Requirement: The pictures are to be omitted when the entries are reproduced exactly.

Source texts of formatted documents:
━━━━━━━━━━━━━━━━

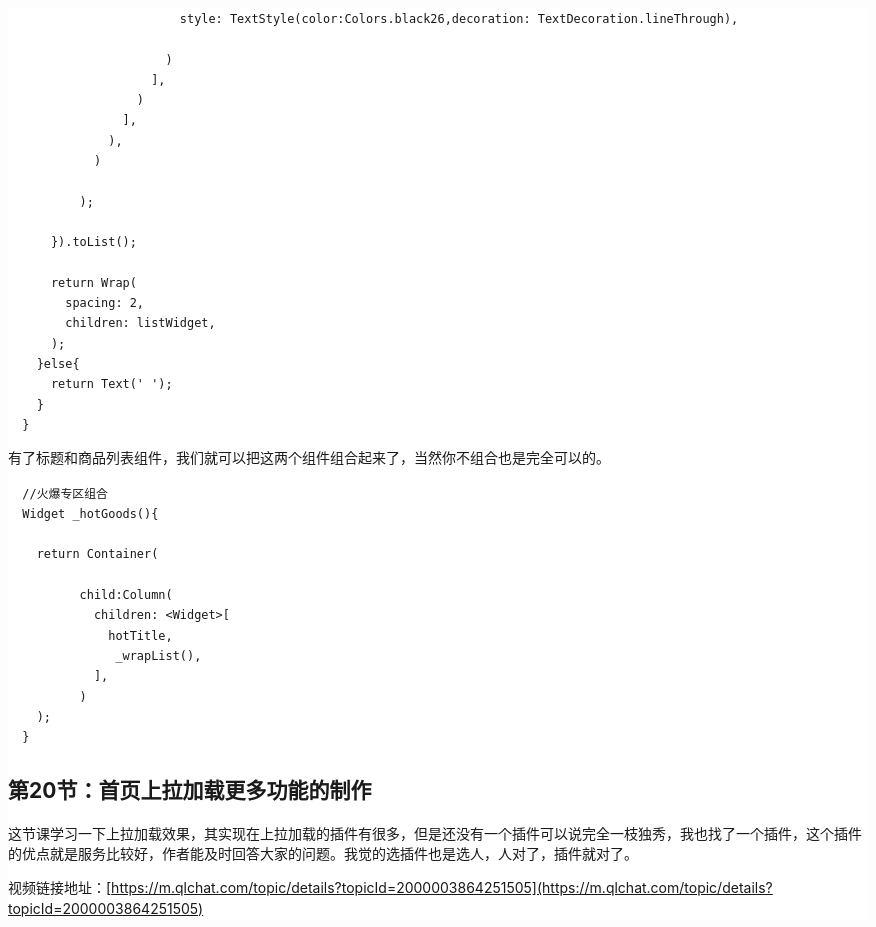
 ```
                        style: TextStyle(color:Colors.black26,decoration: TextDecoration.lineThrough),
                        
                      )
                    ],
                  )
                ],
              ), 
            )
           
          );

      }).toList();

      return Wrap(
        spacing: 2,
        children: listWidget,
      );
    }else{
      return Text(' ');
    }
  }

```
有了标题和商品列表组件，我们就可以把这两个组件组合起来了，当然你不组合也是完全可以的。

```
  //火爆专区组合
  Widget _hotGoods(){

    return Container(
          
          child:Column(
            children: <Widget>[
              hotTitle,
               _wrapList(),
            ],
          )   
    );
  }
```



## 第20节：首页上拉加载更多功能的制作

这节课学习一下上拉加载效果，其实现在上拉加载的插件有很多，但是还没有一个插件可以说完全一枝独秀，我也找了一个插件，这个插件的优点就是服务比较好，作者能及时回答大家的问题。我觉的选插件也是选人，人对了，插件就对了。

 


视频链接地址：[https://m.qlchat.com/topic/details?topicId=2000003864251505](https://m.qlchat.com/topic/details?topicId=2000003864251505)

━━━━━━━━━━━━━━━━

Solution below:
 ```
                        style: TextStyle(color:Colors.black26,decoration: TextDecoration.lineThrough),
                        
                      )
                    ],
                  )
                ],
              ), 
            )
           
          );

      }).toList();

      return Wrap(
        spacing: 2,
        children: listWidget,
      );
    }else{
      return Text(' ');
    }
  }

```
有了标题和商品列表组件，我们就可以把这两个组件组合起来了，当然你不组合也是完全可以的。

```
  //火爆专区组合
  Widget _hotGoods(){

    return Container(
          
          child:Column(
            children: <Widget>[
              hotTitle,
               _wrapList(),
            ],
          )   
    );
  }
```



## 第20节：首页上拉加载更多功能的制作

这节课学习一下上拉加载效果，其实现在上拉加载的插件有很多，但是还没有一个插件可以说完全一枝独秀，我也找了一个插件，这个插件的优点就是服务比较好，作者能及时回答大家的问题。我觉的选插件也是选人，人对了，插件就对了。

 


视频链接地址：[https://m.qlchat.com/topic/details?topicId=2000003864251505](https://m.qlchat.com/topic/details?topicId=2000003864251505)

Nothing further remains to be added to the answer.